I don't really see any need to consider the monster books core. To me CORE should be the rules of the game and the character generation stuff. Let the monster books (cause we all know there'll be more than one) just be monster books.

Anyway, there you go.
 

ruleslawyer said:
Wow. That's some weird logic.

I'd assume that if you can assert your spirit and will against magic, then you can pit your mind against the psionicist.
If he was trying to control your mind through telepathy, yes. The telekinetisist is not attaking your will, he is doing a needle's worth of damage to your grey matter or some other critically vulnerable part of your body. In psoinic's natural habitat of Sci Fi fiction, only the plot bubble protect the protagonist from a demise of this nature. In fantasy, outright kill spells are usually considered black magic, require a lot of power to do and have a threat of backfiring.

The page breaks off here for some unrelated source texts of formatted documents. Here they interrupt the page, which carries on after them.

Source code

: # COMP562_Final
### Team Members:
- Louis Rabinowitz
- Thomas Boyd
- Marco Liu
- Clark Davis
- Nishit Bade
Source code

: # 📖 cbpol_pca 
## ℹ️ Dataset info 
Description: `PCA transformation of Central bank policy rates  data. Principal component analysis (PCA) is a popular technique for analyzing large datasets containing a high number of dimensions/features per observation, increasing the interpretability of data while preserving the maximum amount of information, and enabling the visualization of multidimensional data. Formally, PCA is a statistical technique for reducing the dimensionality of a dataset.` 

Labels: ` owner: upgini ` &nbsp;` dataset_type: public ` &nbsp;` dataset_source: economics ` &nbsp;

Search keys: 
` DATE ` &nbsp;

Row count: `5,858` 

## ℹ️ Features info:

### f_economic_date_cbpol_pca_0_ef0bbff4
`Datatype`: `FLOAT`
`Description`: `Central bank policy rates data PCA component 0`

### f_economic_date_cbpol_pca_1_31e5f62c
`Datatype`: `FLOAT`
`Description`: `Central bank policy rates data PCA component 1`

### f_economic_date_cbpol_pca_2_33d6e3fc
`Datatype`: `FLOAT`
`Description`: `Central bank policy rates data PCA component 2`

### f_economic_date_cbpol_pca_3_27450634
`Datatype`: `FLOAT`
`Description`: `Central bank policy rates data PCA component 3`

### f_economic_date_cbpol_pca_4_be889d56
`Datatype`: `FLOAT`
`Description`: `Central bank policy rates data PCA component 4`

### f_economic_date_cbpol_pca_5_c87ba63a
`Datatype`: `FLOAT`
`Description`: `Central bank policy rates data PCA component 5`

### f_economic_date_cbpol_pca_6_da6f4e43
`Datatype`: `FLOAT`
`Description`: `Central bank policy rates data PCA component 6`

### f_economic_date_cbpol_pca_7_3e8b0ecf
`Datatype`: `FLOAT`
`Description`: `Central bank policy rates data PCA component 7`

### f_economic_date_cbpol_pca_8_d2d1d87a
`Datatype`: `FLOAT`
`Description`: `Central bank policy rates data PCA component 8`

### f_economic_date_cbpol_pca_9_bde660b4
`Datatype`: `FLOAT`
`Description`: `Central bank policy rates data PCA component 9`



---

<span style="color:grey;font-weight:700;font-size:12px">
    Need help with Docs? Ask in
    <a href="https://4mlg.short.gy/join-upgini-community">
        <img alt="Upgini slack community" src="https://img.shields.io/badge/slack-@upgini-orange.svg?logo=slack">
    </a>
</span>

In fantasy, the laws of magic may prevent an item from being offensively teleported into someone. In sci fi it is a great way to kill someone by meshing their atoms with an object and effort wise it is not often any harder than teleporting something in an open space.

Magic is often a "deal" you make with the cosmos, :):):) for tat. Cast a defensive spell and magic watches your back in exchange for what you traded for it. A Psionic barrier last as long as your own mind can hold it up.

Psionics is often a technological weapon, shoot first or have the right defense.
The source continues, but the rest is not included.